EWS/Fli-1 Fusion Protein Is Involved in Neural Phenotype in Ewing^|^apos;s Sarcoma Cells

Abstract

Ewing's sarcoma (ES) and other peripheral primitive neuroectodermal tumor (PNET) show limited neural differentiation and are thought to have a neural crest origin. The fusion gene, EWS/Fli-1 found in ES and PNET are formed by a tumor specific 11; 22 chromosomal translocations. They have been shown to encode a transcriptional activator and promote cellular transformation. However, the precise biological functions of the fusion gene products remain to be elucidated. Especially it is controversial whether the gene products may inhibit neural differentiation or they may keep neural phenotype in ES. In the present study, we first investigated EWS/Fli-1 expression after induction of neural differentiation by addition of nerve growth factor (NGF) or c-AMP and demonstrated that EWS/Fli-1 protein expression did not change in response to those treatments.
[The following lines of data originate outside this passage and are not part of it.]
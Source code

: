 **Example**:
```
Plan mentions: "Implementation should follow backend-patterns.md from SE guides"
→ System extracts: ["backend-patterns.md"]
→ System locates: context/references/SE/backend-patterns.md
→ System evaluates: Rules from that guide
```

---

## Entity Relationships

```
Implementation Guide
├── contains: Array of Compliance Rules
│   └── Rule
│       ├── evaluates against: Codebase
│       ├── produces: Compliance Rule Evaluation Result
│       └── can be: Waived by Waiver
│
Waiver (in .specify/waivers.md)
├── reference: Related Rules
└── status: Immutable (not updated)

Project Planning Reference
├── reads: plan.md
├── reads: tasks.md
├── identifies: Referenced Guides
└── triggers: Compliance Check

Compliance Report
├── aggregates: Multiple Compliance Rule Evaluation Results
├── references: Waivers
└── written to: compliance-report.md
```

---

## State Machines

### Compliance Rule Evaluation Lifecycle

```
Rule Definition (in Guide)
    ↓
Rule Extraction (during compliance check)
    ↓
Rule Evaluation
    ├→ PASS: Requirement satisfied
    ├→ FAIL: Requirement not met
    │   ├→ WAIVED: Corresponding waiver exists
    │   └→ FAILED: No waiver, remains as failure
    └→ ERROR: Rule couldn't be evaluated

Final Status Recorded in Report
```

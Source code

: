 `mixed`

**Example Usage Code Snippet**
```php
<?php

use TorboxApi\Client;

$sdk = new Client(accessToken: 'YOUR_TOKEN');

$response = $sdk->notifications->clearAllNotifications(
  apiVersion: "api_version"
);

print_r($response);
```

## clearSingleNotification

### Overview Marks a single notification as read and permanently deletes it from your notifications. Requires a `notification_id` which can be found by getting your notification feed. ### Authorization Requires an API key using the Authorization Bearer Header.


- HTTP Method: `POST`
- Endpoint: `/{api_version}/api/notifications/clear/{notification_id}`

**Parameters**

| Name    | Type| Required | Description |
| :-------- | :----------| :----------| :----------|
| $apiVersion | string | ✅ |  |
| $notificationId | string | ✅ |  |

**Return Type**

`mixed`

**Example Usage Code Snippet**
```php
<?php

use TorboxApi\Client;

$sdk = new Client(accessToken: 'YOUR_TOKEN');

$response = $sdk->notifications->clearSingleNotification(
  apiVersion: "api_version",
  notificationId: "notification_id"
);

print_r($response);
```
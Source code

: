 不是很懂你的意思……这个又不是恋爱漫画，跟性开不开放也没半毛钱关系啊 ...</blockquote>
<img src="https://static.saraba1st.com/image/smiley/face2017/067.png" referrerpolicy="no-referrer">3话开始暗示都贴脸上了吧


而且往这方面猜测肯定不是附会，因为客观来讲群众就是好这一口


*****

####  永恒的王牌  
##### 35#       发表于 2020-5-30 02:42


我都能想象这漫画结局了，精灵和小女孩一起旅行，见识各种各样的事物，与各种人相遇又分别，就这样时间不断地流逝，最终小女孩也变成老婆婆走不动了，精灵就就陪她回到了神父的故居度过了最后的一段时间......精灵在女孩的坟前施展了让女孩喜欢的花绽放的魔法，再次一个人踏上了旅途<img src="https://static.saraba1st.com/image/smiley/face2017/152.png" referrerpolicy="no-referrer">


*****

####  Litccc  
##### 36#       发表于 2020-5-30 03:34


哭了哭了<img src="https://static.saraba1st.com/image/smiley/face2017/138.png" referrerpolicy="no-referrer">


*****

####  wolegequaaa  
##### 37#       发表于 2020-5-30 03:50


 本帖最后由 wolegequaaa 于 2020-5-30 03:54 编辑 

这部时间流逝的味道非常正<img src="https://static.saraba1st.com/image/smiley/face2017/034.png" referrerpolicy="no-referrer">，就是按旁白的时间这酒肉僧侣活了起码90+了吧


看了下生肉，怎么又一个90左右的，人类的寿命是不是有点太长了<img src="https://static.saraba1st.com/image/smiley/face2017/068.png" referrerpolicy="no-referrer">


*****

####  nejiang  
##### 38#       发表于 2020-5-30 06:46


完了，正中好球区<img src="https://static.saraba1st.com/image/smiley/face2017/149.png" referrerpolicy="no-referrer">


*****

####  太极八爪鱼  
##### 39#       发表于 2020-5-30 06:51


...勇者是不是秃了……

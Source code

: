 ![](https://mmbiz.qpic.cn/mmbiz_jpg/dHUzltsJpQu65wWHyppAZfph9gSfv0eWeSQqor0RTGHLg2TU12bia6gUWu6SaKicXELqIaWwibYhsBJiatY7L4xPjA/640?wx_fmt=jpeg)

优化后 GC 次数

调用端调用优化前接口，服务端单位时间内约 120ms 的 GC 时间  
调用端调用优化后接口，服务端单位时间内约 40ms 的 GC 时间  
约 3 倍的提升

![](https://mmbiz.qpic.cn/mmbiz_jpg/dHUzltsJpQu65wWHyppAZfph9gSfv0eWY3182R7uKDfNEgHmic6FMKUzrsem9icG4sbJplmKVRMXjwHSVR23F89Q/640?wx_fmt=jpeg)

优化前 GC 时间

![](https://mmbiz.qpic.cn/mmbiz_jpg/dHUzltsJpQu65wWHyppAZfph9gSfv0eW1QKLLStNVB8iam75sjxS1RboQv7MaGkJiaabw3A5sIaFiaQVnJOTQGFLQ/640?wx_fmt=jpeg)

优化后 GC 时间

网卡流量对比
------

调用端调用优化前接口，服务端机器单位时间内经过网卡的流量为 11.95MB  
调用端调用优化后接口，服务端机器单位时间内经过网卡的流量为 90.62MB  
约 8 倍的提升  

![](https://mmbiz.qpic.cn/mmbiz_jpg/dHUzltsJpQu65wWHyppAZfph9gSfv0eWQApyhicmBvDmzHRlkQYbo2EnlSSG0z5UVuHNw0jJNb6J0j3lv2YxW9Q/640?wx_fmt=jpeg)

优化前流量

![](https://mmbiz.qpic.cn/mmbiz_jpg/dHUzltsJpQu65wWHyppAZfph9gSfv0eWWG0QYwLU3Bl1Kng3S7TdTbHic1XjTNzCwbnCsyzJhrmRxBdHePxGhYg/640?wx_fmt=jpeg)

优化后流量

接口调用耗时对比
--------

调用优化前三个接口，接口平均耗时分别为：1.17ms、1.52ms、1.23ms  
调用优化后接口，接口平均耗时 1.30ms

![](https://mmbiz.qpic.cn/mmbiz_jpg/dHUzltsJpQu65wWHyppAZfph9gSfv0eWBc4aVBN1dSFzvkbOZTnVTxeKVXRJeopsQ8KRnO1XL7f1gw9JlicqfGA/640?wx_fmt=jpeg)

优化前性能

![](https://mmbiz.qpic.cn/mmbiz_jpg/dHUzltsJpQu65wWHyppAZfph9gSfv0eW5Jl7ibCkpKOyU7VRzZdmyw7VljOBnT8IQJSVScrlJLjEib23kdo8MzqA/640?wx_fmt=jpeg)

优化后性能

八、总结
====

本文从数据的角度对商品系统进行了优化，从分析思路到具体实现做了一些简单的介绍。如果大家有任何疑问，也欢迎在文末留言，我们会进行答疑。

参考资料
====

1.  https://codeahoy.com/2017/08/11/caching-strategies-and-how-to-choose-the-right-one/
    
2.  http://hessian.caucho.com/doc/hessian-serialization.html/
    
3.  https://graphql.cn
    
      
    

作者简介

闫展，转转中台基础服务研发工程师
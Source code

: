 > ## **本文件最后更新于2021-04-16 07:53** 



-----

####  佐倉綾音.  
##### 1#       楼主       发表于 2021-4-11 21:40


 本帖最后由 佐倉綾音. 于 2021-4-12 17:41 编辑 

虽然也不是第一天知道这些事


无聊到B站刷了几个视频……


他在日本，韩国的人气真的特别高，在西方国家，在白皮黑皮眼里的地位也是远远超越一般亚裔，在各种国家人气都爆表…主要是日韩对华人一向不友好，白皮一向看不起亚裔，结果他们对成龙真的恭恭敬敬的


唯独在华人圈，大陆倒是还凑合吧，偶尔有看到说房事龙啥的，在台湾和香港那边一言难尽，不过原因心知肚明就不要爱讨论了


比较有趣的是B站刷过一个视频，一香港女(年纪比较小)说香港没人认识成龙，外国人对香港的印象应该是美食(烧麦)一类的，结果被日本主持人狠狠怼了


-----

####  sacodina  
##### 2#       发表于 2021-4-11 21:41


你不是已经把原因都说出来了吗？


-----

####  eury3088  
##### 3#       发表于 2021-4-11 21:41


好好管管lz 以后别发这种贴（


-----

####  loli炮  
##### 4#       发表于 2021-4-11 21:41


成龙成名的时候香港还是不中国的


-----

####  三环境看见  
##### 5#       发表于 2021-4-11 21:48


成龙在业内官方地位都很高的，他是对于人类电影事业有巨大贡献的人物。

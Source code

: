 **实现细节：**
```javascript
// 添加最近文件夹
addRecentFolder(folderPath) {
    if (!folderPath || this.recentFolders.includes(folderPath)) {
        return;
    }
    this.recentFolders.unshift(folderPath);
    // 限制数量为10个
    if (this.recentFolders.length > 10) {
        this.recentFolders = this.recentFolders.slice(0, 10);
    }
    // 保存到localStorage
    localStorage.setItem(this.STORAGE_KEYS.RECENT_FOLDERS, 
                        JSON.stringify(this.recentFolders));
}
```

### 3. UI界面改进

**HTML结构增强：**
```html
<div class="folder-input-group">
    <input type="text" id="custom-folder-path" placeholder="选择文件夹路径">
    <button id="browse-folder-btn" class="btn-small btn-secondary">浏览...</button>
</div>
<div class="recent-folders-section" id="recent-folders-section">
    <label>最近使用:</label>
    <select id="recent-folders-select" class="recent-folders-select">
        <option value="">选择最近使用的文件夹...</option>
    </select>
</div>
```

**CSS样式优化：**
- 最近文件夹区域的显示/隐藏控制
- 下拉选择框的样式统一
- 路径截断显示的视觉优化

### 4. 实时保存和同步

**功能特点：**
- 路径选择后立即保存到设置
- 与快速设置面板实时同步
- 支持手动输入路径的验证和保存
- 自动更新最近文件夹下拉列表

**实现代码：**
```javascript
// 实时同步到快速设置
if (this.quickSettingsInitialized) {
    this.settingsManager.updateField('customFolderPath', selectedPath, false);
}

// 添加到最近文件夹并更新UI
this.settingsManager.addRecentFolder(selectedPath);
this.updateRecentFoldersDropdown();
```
Moreover, overexpression of EWS/Fli-1 did not affect differentiation process of C6 glial cells. On the contrary, morphological differentiation and expression of NSE (neuron specific enolase) and trkA, one of the high-affinity NGF receptors, were inhibited in ES cells, in which the endogeneous EWS/Fli-1 protein was not detected. In conclusion, our data are compatible with a view that EWS/Fli-1 fusion gene may not inhibit neural differentiation process, but may play an important role in preserving the potentiality of neural phenotype in ES cells.